Comme le GNASPP, l’ADOSSPP joue un rôle essentiel bien équilibré entre un volet social et un volet loisirs. Je les connais bien désormais et il faut avoir assisté à un week-end « Rencontrons-nous » pour comprendre la beauté de leur engagement. Ils ont des ambitions qu’ils présentent dans un plan d’orientation stratégique et ils savent que je suis impatient d’en voir les fruits. Vous ne m’avez pas questionné sur d’autres associations, comme
l’ASASPP, le Musée et l’Armure (association pour la recherche en médecine d’urgence). Chacune joue son rôle et donne de la force à la Brigade. Nous en avons profondément besoin.
Comment imaginez-vous la Brigade en 2034 ?
J’espère encore avec vous, mon cher Harry ! Je l’imagine avec des visages différents, dont je connais encore certains, mais des qualités intactes. Je l’imagine comme aujourd’hui, toujours pressée, toujours prête, parfois inquiète. Je l’imagine bien commandée, affrontant avec sérénité et humilité des défis nouveaux. Et je l’imagine ainsi en 2134 car ses valeurs sont intemporelles.

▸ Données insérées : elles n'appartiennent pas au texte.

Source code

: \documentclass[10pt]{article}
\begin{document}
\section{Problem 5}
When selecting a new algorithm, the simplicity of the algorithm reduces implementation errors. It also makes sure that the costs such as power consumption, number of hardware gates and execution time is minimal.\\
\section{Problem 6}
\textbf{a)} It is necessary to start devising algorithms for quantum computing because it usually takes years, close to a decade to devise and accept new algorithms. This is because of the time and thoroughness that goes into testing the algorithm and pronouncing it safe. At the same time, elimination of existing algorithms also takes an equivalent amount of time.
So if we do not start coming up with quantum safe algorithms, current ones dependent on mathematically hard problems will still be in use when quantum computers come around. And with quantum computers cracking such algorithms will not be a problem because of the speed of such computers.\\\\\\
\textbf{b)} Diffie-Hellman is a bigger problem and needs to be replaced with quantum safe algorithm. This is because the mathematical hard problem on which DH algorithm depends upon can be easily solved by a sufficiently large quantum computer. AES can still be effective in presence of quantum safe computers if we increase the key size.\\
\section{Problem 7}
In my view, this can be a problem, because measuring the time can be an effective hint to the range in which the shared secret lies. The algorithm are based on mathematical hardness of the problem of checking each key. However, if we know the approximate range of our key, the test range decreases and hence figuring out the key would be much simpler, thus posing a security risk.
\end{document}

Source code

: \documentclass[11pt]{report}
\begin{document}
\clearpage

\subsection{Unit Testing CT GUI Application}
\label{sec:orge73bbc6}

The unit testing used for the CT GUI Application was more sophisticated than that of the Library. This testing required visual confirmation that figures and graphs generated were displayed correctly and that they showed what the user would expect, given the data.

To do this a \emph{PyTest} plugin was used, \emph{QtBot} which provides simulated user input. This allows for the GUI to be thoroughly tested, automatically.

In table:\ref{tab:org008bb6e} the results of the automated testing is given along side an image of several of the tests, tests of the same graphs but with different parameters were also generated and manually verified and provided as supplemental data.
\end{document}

Commander la Brigade est à la fois une consécration et la fin d’un « chemin pompier ». Comment vivez-vous cette ambivalence ?
Commander la Brigade n’est pas une consécration. Ou alors, je ne perçois pas le sens de ce mot, même si dans votre esprit il s’agit d’une forme d’aboutissement. Je ne me pose pas ce genre de questions. Commander, que ce soit la Brigade ou une garde, un agrès ou une remise, un groupement ou une compagnie, est d’abord un acte de générosité qui vise à ordonner notre action vers un bien commun. Je ne vois pas ici d’ambivalence. Mais au
contraire, une grande cohérence. Celle de l’unité qui se met au service du tout. Je tenterai donc de jouer mon rôle à un moment, comme chacun d’entre nous.